…Не гляди на меня виновато,
я сейчас докурю и усну —
полусгнившую изгородь ада
по-мальчишески перемахну.
В письме ко мне от 2 сентября 2014-го Алексей Пурин замечает вдобавок к вышесказанному: «Кстати, недавно перечитывая молодого Евтушенко, увидел там много параллелей с Б. Р.».
Вернувшись из Питера домой, в Москву, я получил письмо от Александра Кушнера — ответ на мое письмо к нему накануне визита в его город:
Здравствуйте, Илья. Отвечаю на Ваше письмо не сразу, потому что только вчера вернулся в город (уезжал на две недели). Буду рад, если о Боре Рыжем выйдет Ваша книга в ЖЗЛ. Я любил стихи Бори, и вообще он был мне очень дорог.
Высылаю Вам нашу переписку с моим комментарием к этим письмам. Кажется, она была где-то опубликована, не помню, где (в книге Бориса Рыжего «Оправдание жизни» — Екатеринбург: «У-Фактория», 2004. — И. Ф.). Если Вы ее не читали, может быть, она вам пригодится.
Я ответил:
Спасибо, А. С., был я на днях в Питере, который оказался намного прекрасней, чем 15 лет назад, когда там происходило что-то губернаторско-пушкинское во главе с несчастной Беллой Ахмадулиной в большой белой шляпе, царствие ей небесное.
Вам звонил, но знал, что Вас нет. Повидал Леонтьева да Пурина, да и мельком Гордина. Люди хорошие — в том смысле, что не пустое место насчет моего героя. Ваш подарок — письма Бори — бесценен, наверно.
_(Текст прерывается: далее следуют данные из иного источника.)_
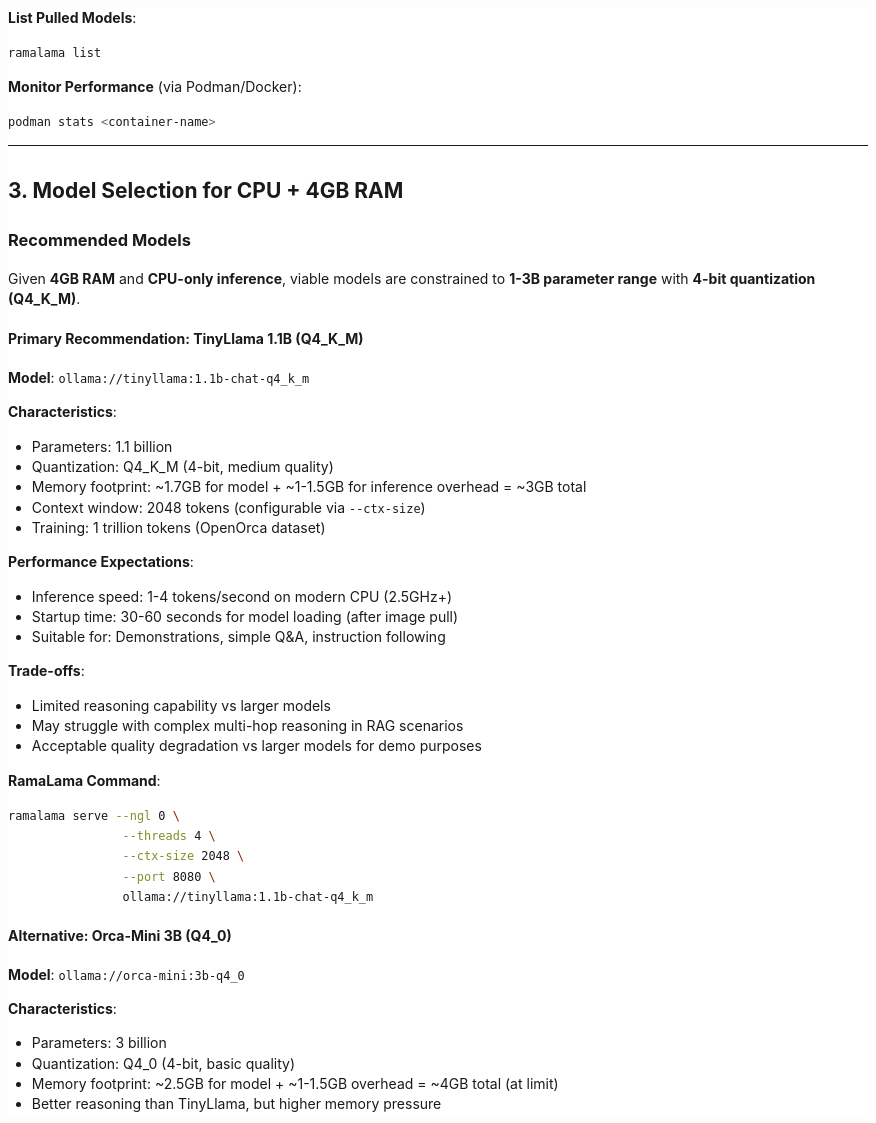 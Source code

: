 **List Pulled Models**:
```bash
ramalama list
```

**Monitor Performance** (via Podman/Docker):
```bash
podman stats <container-name>
```

---

## 3. Model Selection for CPU + 4GB RAM

### Recommended Models

Given **4GB RAM** and **CPU-only inference**, viable models are constrained to **1-3B parameter range** with **4-bit quantization (Q4_K_M)**.

#### **Primary Recommendation: TinyLlama 1.1B (Q4_K_M)**

**Model**: `ollama://tinyllama:1.1b-chat-q4_k_m`

**Characteristics**:
- Parameters: 1.1 billion
- Quantization: Q4_K_M (4-bit, medium quality)
- Memory footprint: ~1.7GB for model + ~1-1.5GB for inference overhead = ~3GB total
- Context window: 2048 tokens (configurable via `--ctx-size`)
- Training: 1 trillion tokens (OpenOrca dataset)

**Performance Expectations**:
- Inference speed: 1-4 tokens/second on modern CPU (2.5GHz+)
- Startup time: 30-60 seconds for model loading (after image pull)
- Suitable for: Demonstrations, simple Q&A, instruction following

**Trade-offs**:
- Limited reasoning capability vs larger models
- May struggle with complex multi-hop reasoning in RAG scenarios
- Acceptable quality degradation vs larger models for demo purposes

**RamaLama Command**:
```bash
ramalama serve --ngl 0 \
                --threads 4 \
                --ctx-size 2048 \
                --port 8080 \
                ollama://tinyllama:1.1b-chat-q4_k_m
```

#### **Alternative: Orca-Mini 3B (Q4_0)**

**Model**: `ollama://orca-mini:3b-q4_0`

**Characteristics**:
- Parameters: 3 billion
- Quantization: Q4_0 (4-bit, basic quality)
- Memory footprint: ~2.5GB for model + ~1-1.5GB overhead = ~4GB total (at limit)
- Better reasoning than TinyLlama, but higher memory pressure
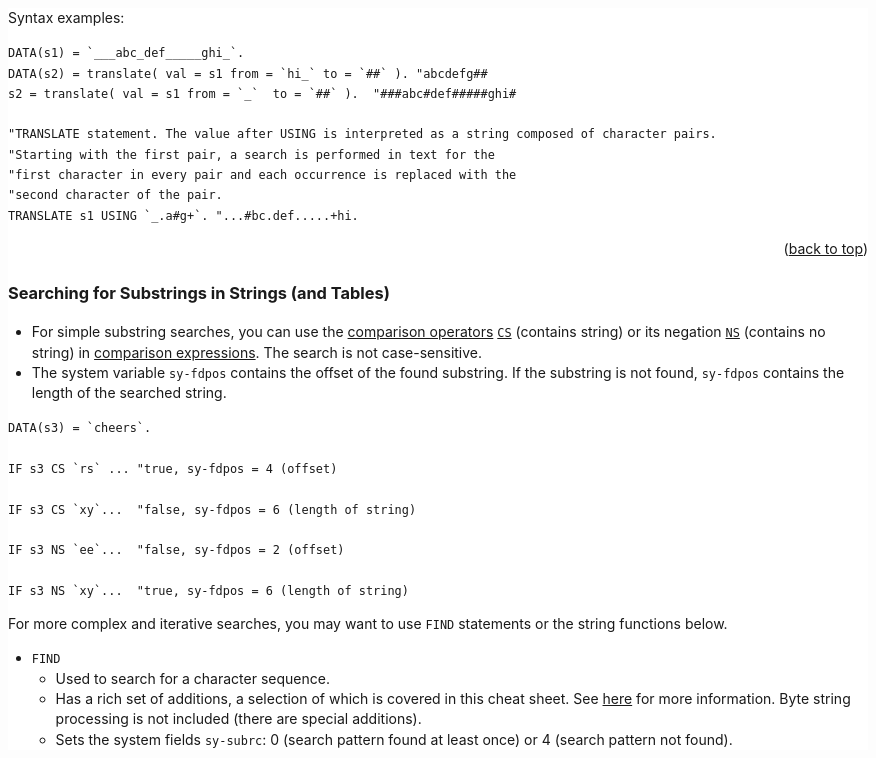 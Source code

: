 Syntax examples:
``` abap
DATA(s1) = `___abc_def_____ghi_`.
DATA(s2) = translate( val = s1 from = `hi_` to = `##` ). "abcdefg##
s2 = translate( val = s1 from = `_`  to = `##` ).  "###abc#def#####ghi#

"TRANSLATE statement. The value after USING is interpreted as a string composed of character pairs.
"Starting with the first pair, a search is performed in text for the
"first character in every pair and each occurrence is replaced with the
"second character of the pair.
TRANSLATE s1 USING `_.a#g+`. "...#bc.def.....+hi.
```

<p align="right">(<a href="#top">back to top</a>)</p>

### Searching for Substrings in Strings (and Tables)

-   For simple substring searches, you can use the [comparison
    operators](https://help.sap.com/doc/abapdocu_cp_index_htm/CLOUD/en-US/index.htm?file=abencomp_operator_glosry.htm "Glossary Entry")
    [`CS`](https://help.sap.com/doc/abapdocu_cp_index_htm/CLOUD/en-US/index.htm?file=abenlogexp_strings.htm)
    (contains string) or its negation
    [`NS`](https://help.sap.com/doc/abapdocu_cp_index_htm/CLOUD/en-US/index.htm?file=abenlogexp_strings.htm)
    (contains no string) in [comparison
    expressions](https://help.sap.com/doc/abapdocu_cp_index_htm/CLOUD/en-US/index.htm?file=abencomparison_expression_glosry.htm "Glossary Entry").
    The search is not case-sensitive. 
- The system variable
    `sy-fdpos` contains the offset of the found substring. If
    the substring is not found, `sy-fdpos` contains the length
    of the searched string.

``` abap
DATA(s3) = `cheers`.

IF s3 CS `rs` ... "true, sy-fdpos = 4 (offset) 

IF s3 CS `xy`...  "false, sy-fdpos = 6 (length of string) 

IF s3 NS `ee`...  "false, sy-fdpos = 2 (offset)

IF s3 NS `xy`...  "true, sy-fdpos = 6 (length of string) 
```

For more complex and iterative searches, you may want to use `FIND` statements or the string functions below.

- `FIND`
  - Used to search for a character sequence.
  - Has a rich set of additions, a selection of which is covered in this cheat sheet. See [here](https://help.sap.com/doc/abapdocu_cp_index_htm/CLOUD/en-US/index.htm?file=abapfind.htm) for more information. Byte string processing is not included (there are special additions).
  - Sets the system fields `sy-subrc`: 0 (search pattern found at least once) or 4 (search pattern not found).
Надо посмотреть, чтоб не переболтать — набирая объем текста за счет писем… У меня нет гиперболических эпитетов относительно БР. Но какой-то исторический узел тут есть, что-то произошло в этом явлении, ей-богу, да и слова он умел ставить так, что это было стихом.
Краткое пояснение «губернаторско-пушкинского». Я тоже участвовал в Международном конгрессе поэзии 1999-го, посвященном 200-летию Пушкина. Это было суперофициальное, гиперпомпезное мероприятие. Питерская власть в лице губернатора — крупного мужчины с лицом молотобойца — демонстрировала добротный костюм и пластику а-ля Мариинка, прикладываясь к ручке измученной от перебора публичности Беллы Ахмадулиной. Каждый день она меняла наряды. Но шляпа оставалась одной и той же — очень большой. Или все ее шляпы были столь масштабны. Казалось, торжество адресовано именно ей, а все остальное — включая Пушкина — сбоку припека. На высокой сцене, установленной на площади Искусств, губернатор рассыпался в любезностях перед царицей бала, а в толпе незаметно и молча стоял Кушнер — первый поэт города.
Писем Рыжего Кушнеру девять плюс два письма поэту Елене Невзглядовой, жене Кушнера. Прочтем это:
Дорогой Александр Семёнович!
Высылаю вам «знаменскую» (журнал «Знамя». 2001. № 6. — И. Ф.) вёрстку. Что скажете? Честно говоря, что касается меня, я слегка огорчён — мне казалось, что стихи эти иные, нежели те, что я писал прежде… Оказывается, ничего подобного. Да и на строфы в «Знамени» почему-то не делят. И выстроил бы я подборку иначе. Я бы «рубашку в клеточку» поставил первым.
У меня неприятности в семье сродни Сашиным (А. Леонтьев. — И. Ф.), только инициатива развода идёт с другой стороны. Вот уже месяц пытаюсь всё наладить, но тщетно. Тщетно — бегаю, как мальчишка, унижаюсь, взываю хотя бы к разуму. Но это я так, к слову. В остальном, если есть это остальное, всё хорошо, даже пишу и много читаю.
Простите мне эту минорную интонацию, ничего с собой не могу поделать. Всё как-то рухнуло разом: переписка с Сашей Леонтьевым, сладко-больное ожидание признания, молодость, наконец; — всё, я уже смеюсь.
Ваши стихи в «Литературке» великолепны. Много бы я отдал, чтоб написать что-то подобное. Но звучит у меня в голове вот уже больше месяца стихотворение «Дослушайте…» (вариация Кушнера на тему Маяковского «Послушайте!». — И. Ф.). Правда, я живу с ним это время.
В середине или конце мая, если будут деньги, обязательно приеду в Ваш город. По Вам с Еленой Всеволодовной очень скучаю. По городу тоже.
Александр Семёнович, всего Вам самого наилучшего, Елене Всеволодовне — низкий поклон.
С глубоким уважением, Ваш Борис Рыжий. Апрель 2001.
Ответ Кушнера по электронной почте 24 апреля 2001 года:
Дорогой Боря! Ваша подборка в «Знамени» очень хорошая. Вот главная особенность Ваших стихов — они живые. Это редкое качество, и, может быть, единственное, делающее стихи стихами.